What you need to do →
Output the run of lines that opens with the first line of the material below and closes with the line containing "### 🛡️ **Security**", both included, and drop the pictures.

Recorded information →
Start of Block

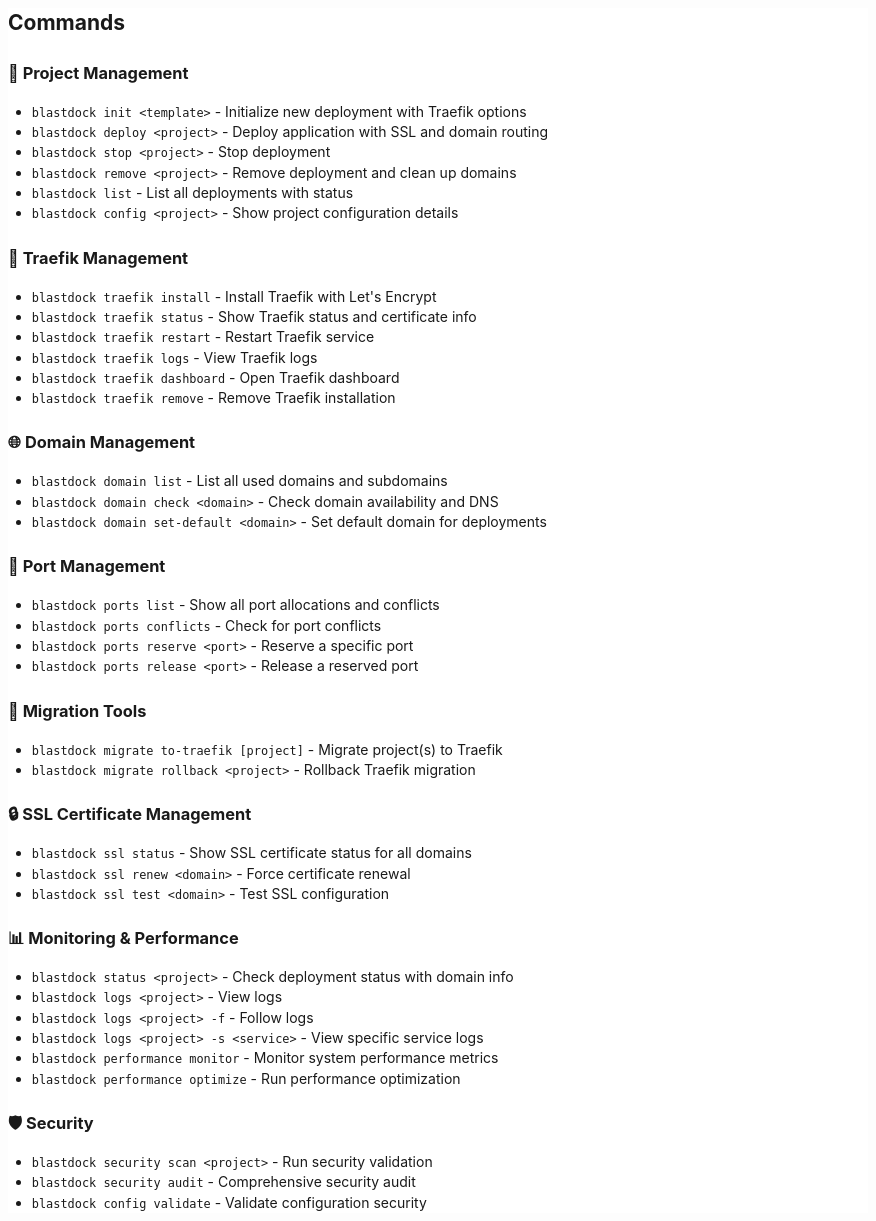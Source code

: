 ## Commands

### 🎯 **Project Management**
- `blastdock init <template>` - Initialize new deployment with Traefik options
- `blastdock deploy <project>` - Deploy application with SSL and domain routing
- `blastdock stop <project>` - Stop deployment
- `blastdock remove <project>` - Remove deployment and clean up domains
- `blastdock list` - List all deployments with status
- `blastdock config <project>` - Show project configuration details

### 🔄 **Traefik Management**
- `blastdock traefik install` - Install Traefik with Let's Encrypt
- `blastdock traefik status` - Show Traefik status and certificate info
- `blastdock traefik restart` - Restart Traefik service
- `blastdock traefik logs` - View Traefik logs
- `blastdock traefik dashboard` - Open Traefik dashboard
- `blastdock traefik remove` - Remove Traefik installation

### 🌐 **Domain Management**
- `blastdock domain list` - List all used domains and subdomains
- `blastdock domain check <domain>` - Check domain availability and DNS
- `blastdock domain set-default <domain>` - Set default domain for deployments

### 🔌 **Port Management**
- `blastdock ports list` - Show all port allocations and conflicts
- `blastdock ports conflicts` - Check for port conflicts
- `blastdock ports reserve <port>` - Reserve a specific port
- `blastdock ports release <port>` - Release a reserved port

### 🔧 **Migration Tools**
- `blastdock migrate to-traefik [project]` - Migrate project(s) to Traefik
- `blastdock migrate rollback <project>` - Rollback Traefik migration

### 🔒 **SSL Certificate Management**
- `blastdock ssl status` - Show SSL certificate status for all domains
- `blastdock ssl renew <domain>` - Force certificate renewal
- `blastdock ssl test <domain>` - Test SSL configuration

### 📊 **Monitoring & Performance**
- `blastdock status <project>` - Check deployment status with domain info
- `blastdock logs <project>` - View logs
- `blastdock logs <project> -f` - Follow logs
- `blastdock logs <project> -s <service>` - View specific service logs
- `blastdock performance monitor` - Monitor system performance metrics
- `blastdock performance optimize` - Run performance optimization

### 🛡️ **Security**
- `blastdock security scan <project>` - Run security validation
- `blastdock security audit` - Comprehensive security audit
- `blastdock config validate` - Validate configuration security
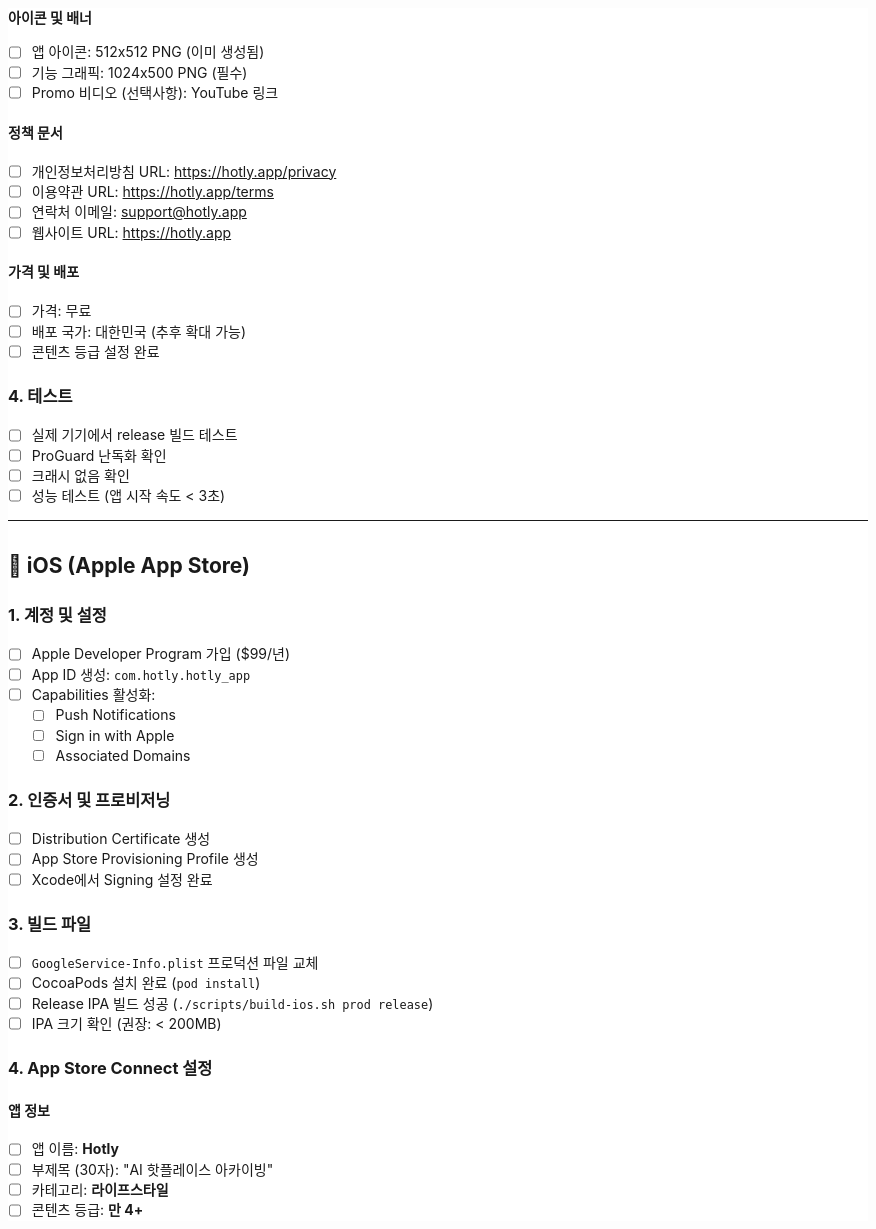 **아이콘 및 배너**
- [ ] 앱 아이콘: 512x512 PNG (이미 생성됨)
- [ ] 기능 그래픽: 1024x500 PNG (필수)
- [ ] Promo 비디오 (선택사항): YouTube 링크

#### 정책 문서
- [ ] 개인정보처리방침 URL: https://hotly.app/privacy
- [ ] 이용약관 URL: https://hotly.app/terms
- [ ] 연락처 이메일: support@hotly.app
- [ ] 웹사이트 URL: https://hotly.app

#### 가격 및 배포
- [ ] 가격: 무료
- [ ] 배포 국가: 대한민국 (추후 확대 가능)
- [ ] 콘텐츠 등급 설정 완료

### 4. 테스트
- [ ] 실제 기기에서 release 빌드 테스트
- [ ] ProGuard 난독화 확인
- [ ] 크래시 없음 확인
- [ ] 성능 테스트 (앱 시작 속도 < 3초)

---

## 🍎 iOS (Apple App Store)

### 1. 계정 및 설정
- [ ] Apple Developer Program 가입 ($99/년)
- [ ] App ID 생성: `com.hotly.hotly_app`
- [ ] Capabilities 활성화:
  - [ ] Push Notifications
  - [ ] Sign in with Apple
  - [ ] Associated Domains

### 2. 인증서 및 프로비저닝
- [ ] Distribution Certificate 생성
- [ ] App Store Provisioning Profile 생성
- [ ] Xcode에서 Signing 설정 완료

### 3. 빌드 파일
- [ ] `GoogleService-Info.plist` 프로덕션 파일 교체
- [ ] CocoaPods 설치 완료 (`pod install`)
- [ ] Release IPA 빌드 성공 (`./scripts/build-ios.sh prod release`)
- [ ] IPA 크기 확인 (권장: < 200MB)

### 4. App Store Connect 설정

#### 앱 정보
- [ ] 앱 이름: **Hotly**
- [ ] 부제목 (30자): "AI 핫플레이스 아카이빙"
- [ ] 카테고리: **라이프스타일**
- [ ] 콘텐츠 등급: **만 4+**
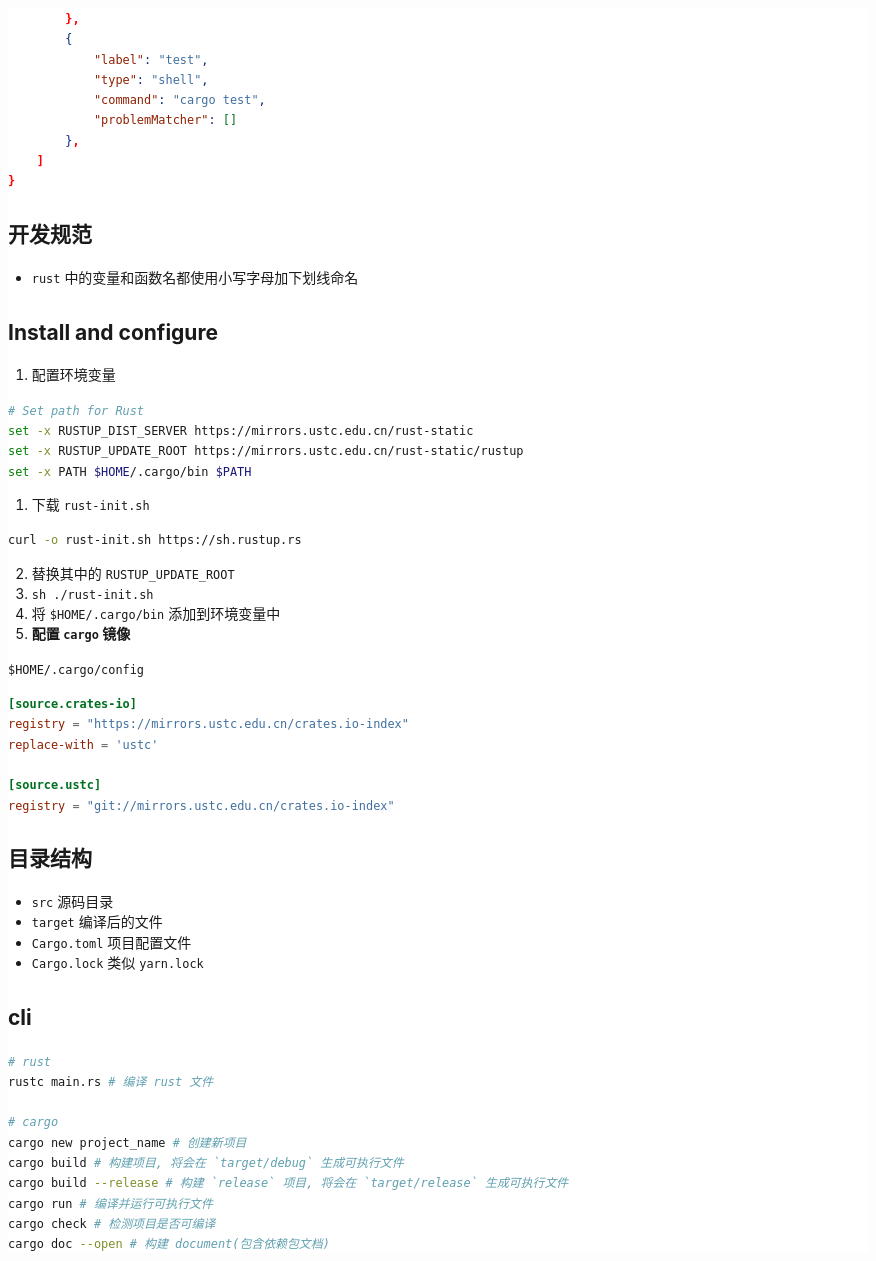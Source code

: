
 ```json
        },
        {
            "label": "test",
            "type": "shell",
            "command": "cargo test",
            "problemMatcher": []
        },
    ]
}
```

## 开发规范
- `rust` 中的变量和函数名都使用小写字母加下划线命名

## Install and configure
1. 配置环境变量
```bash
# Set path for Rust
set -x RUSTUP_DIST_SERVER https://mirrors.ustc.edu.cn/rust-static
set -x RUSTUP_UPDATE_ROOT https://mirrors.ustc.edu.cn/rust-static/rustup
set -x PATH $HOME/.cargo/bin $PATH
```

1. 下载 `rust-init.sh`

```bash
curl -o rust-init.sh https://sh.rustup.rs
```

2. 替换其中的 `RUSTUP_UPDATE_ROOT`
3. `sh ./rust-init.sh`
4. 将 `$HOME/.cargo/bin` 添加到环境变量中
5. **配置 `cargo` 镜像**

`$HOME/.cargo/config`

```toml
[source.crates-io]
registry = "https://mirrors.ustc.edu.cn/crates.io-index"
replace-with = 'ustc'

[source.ustc]
registry = "git://mirrors.ustc.edu.cn/crates.io-index"
```

## 目录结构
- `src` 源码目录
- `target` 编译后的文件
- `Cargo.toml` 项目配置文件
- `Cargo.lock` 类似 `yarn.lock`

## cli
```bash
# rust
rustc main.rs # 编译 rust 文件

# cargo
cargo new project_name # 创建新项目
cargo build # 构建项目, 将会在 `target/debug` 生成可执行文件
cargo build --release # 构建 `release` 项目, 将会在 `target/release` 生成可执行文件
cargo run # 编译并运行可执行文件
cargo check # 检测项目是否可编译
cargo doc --open # 构建 document(包含依赖包文档)
```
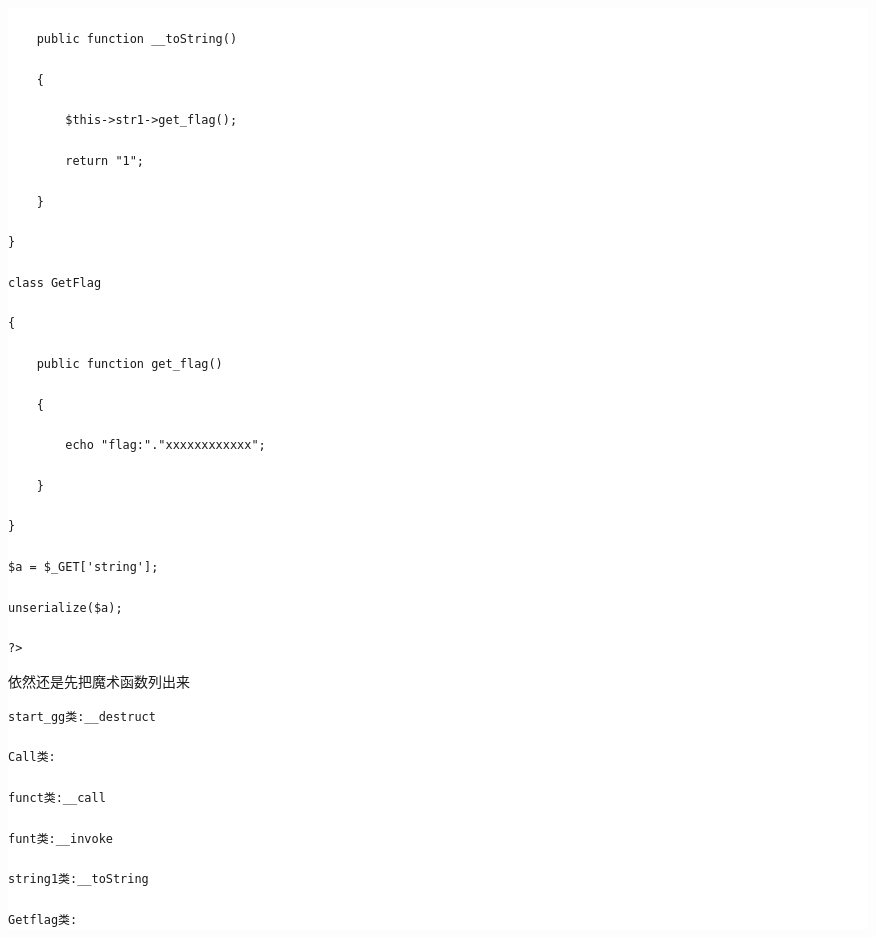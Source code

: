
 ```

    public function __toString()

    {

        $this->str1->get_flag();

        return "1";

    }

}

class GetFlag

{

    public function get_flag()

    {

        echo "flag:"."xxxxxxxxxxxx";

    }

}

$a = $_GET['string'];

unserialize($a);

?>
```

 

依然还是先把魔术函数列出来

```
start_gg类:__destruct

Call类:

funct类:__call

funt类:__invoke

string1类:__toString

Getflag类:

```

End of Block

Answer for this exercise →
Source code

: ## Commands

### 🎯 **Project Management**
- `blastdock init <template>` - Initialize new deployment with Traefik options
- `blastdock deploy <project>` - Deploy application with SSL and domain routing
- `blastdock stop <project>` - Stop deployment
- `blastdock remove <project>` - Remove deployment and clean up domains
- `blastdock list` - List all deployments with status
- `blastdock config <project>` - Show project configuration details

### 🔄 **Traefik Management**
- `blastdock traefik install` - Install Traefik with Let's Encrypt
- `blastdock traefik status` - Show Traefik status and certificate info
- `blastdock traefik restart` - Restart Traefik service
- `blastdock traefik logs` - View Traefik logs
- `blastdock traefik dashboard` - Open Traefik dashboard
- `blastdock traefik remove` - Remove Traefik installation

### 🌐 **Domain Management**
- `blastdock domain list` - List all used domains and subdomains
- `blastdock domain check <domain>` - Check domain availability and DNS
- `blastdock domain set-default <domain>` - Set default domain for deployments

### 🔌 **Port Management**
- `blastdock ports list` - Show all port allocations and conflicts
- `blastdock ports conflicts` - Check for port conflicts
- `blastdock ports reserve <port>` - Reserve a specific port
- `blastdock ports release <port>` - Release a reserved port

### 🔧 **Migration Tools**
- `blastdock migrate to-traefik [project]` - Migrate project(s) to Traefik
- `blastdock migrate rollback <project>` - Rollback Traefik migration

### 🔒 **SSL Certificate Management**
- `blastdock ssl status` - Show SSL certificate status for all domains
- `blastdock ssl renew <domain>` - Force certificate renewal
- `blastdock ssl test <domain>` - Test SSL configuration

### 📊 **Monitoring & Performance**
- `blastdock status <project>` - Check deployment status with domain info
- `blastdock logs <project>` - View logs
- `blastdock logs <project> -f` - Follow logs
- `blastdock logs <project> -s <service>` - View specific service logs
- `blastdock performance monitor` - Monitor system performance metrics
- `blastdock performance optimize` - Run performance optimization

### 🛡️ **Security**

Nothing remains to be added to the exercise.